This etching by Larry Welo hangs in my kitchen. Tittle: A Face in the Crowd
(click here to go to his site)
I purchased this etching in 1991 from a gallery in Chicago. When I first saw this piece of art, I fell in love. Not the kind of love I fell into when I met my husband, but still a kind of love.
My friend Marilyn and I had gone out to dinner at our favorite spot (Penny's Noodle Shop) and afterward we stopped into a gallery. From the minute I saw it, I looked no further. I asked the gallery owner about the artist, he did not know much. On the urging of my friend, I asked the owner to set it aside for me.
I drove home from the city that night, thinking about this etching. It was not what I "saw" per say, it was what I felt.
I could feel the dry summer wind rolling over my face in the heat of the day. I could hear my grandmother calling (as this house reminded me of her's) to come in for lunch. It was not so much an image as it was a place in the timeline of my life.
We were not a family that bought art, even though I had been an art major in college. I often went to openings at galleries, supported friends and their art shows with my presences and was always interested to see what was going on in the at world at large.
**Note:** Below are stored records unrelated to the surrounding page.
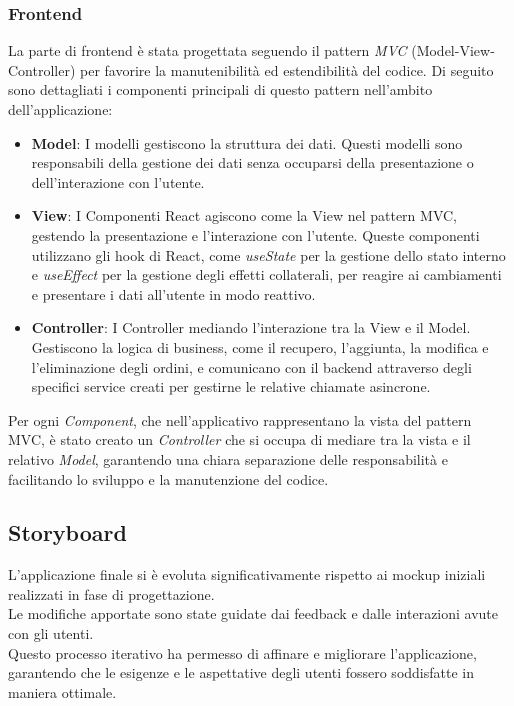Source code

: \subsubsection{Frontend}
La parte di frontend è stata progettata seguendo il pattern \textit{MVC} (Model-View-Controller) per favorire la manutenibilità ed estendibilità del codice. Di seguito sono dettagliati i componenti principali di questo pattern nell'ambito dell'applicazione:

\begin{itemize}
    \item \textbf{Model}: I modelli gestiscono la struttura dei dati. Questi modelli sono responsabili della gestione dei dati senza occuparsi della presentazione o dell'interazione con l'utente.
    
    \item \textbf{View}: I Componenti React agiscono come la View nel pattern MVC, gestendo la presentazione e l'interazione con l'utente. Queste componenti utilizzano gli hook di React, come \textit{useState} per la gestione dello stato interno e \textit{useEffect} per la gestione degli effetti collaterali, per reagire ai cambiamenti e presentare i dati all'utente in modo reattivo.
    
    \item \textbf{Controller}: I Controller mediando l'interazione tra la View e il Model. Gestiscono la logica di business, come il recupero, l'aggiunta, la modifica e l'eliminazione degli ordini, e comunicano con il backend attraverso degli specifici service creati per gestirne le relative chiamate asincrone.
\end{itemize}

Per ogni \textit{Component}, che nell'applicativo rappresentano la vista del pattern MVC, è stato creato un \textit{Controller} che si occupa di mediare tra la vista e il relativo \textit{Model}, garantendo una chiara separazione delle responsabilità e facilitando lo sviluppo e la manutenzione del codice.

\subsection{Storyboard}

L'applicazione finale si è evoluta significativamente rispetto ai mockup iniziali realizzati in fase di progettazione.\\
Le modifiche apportate sono state guidate dai feedback e dalle interazioni avute con gli utenti.\\
Questo processo iterativo ha permesso di affinare e migliorare l'applicazione, garantendo che le esigenze e le
aspettative degli utenti fossero soddisfatte in maniera ottimale.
As I drove home, in my head I was building my case to present to my spouse about why we should purchase this work. I had, literally, nothing in my favor. We had been facing a difficult economic time, and we had both resolved to be extremely judicious on how and where we would spend money in the next few months.
So, I said exactly, nothing. But, I thought: everything. Everything about that image.
The gallery owner called me a few days later. I still had not said anything to my husband. The owner asked me if he could deliver it next week, as he was going to be near our home.
"Yes" came out of my mouth so quickly, I could have sworn someone else said it.
The days between me saying yes, and the day it was to arrive, were painful for me. Between all of the conversations going on in my head over this etching, I had no words left to communicate, what would be a new addition to our home.
The day the picture was to arrive, we had guests over for a cookout, and not wanting an awkward situation for our guests, I pulled my husband into our bedroom and said: "I need to tell you something. Don't you just love those people that choose beauty over practicality? You know, the old feeding your soul as well as your body?"
His response was everything to me: "Yes, I really do admire them."
At that, I poured out my longing, shame (for not saying anything sooner) and desire for this etching. I think he was so caught off guard, as I had never done anything like this previously, he just patted my back. ( I had thrown my self at his chest and was relaying all of this through tears)
He said: "It is okay, somehow we will work it out. Just tell me next time, okay? We are in this together."
So now, when I look at this picture each morning, I am not only reminded of the warm summer days of my childhood at grandma's house, I am reminded of the love from my husband, on that one summer day, in my own house.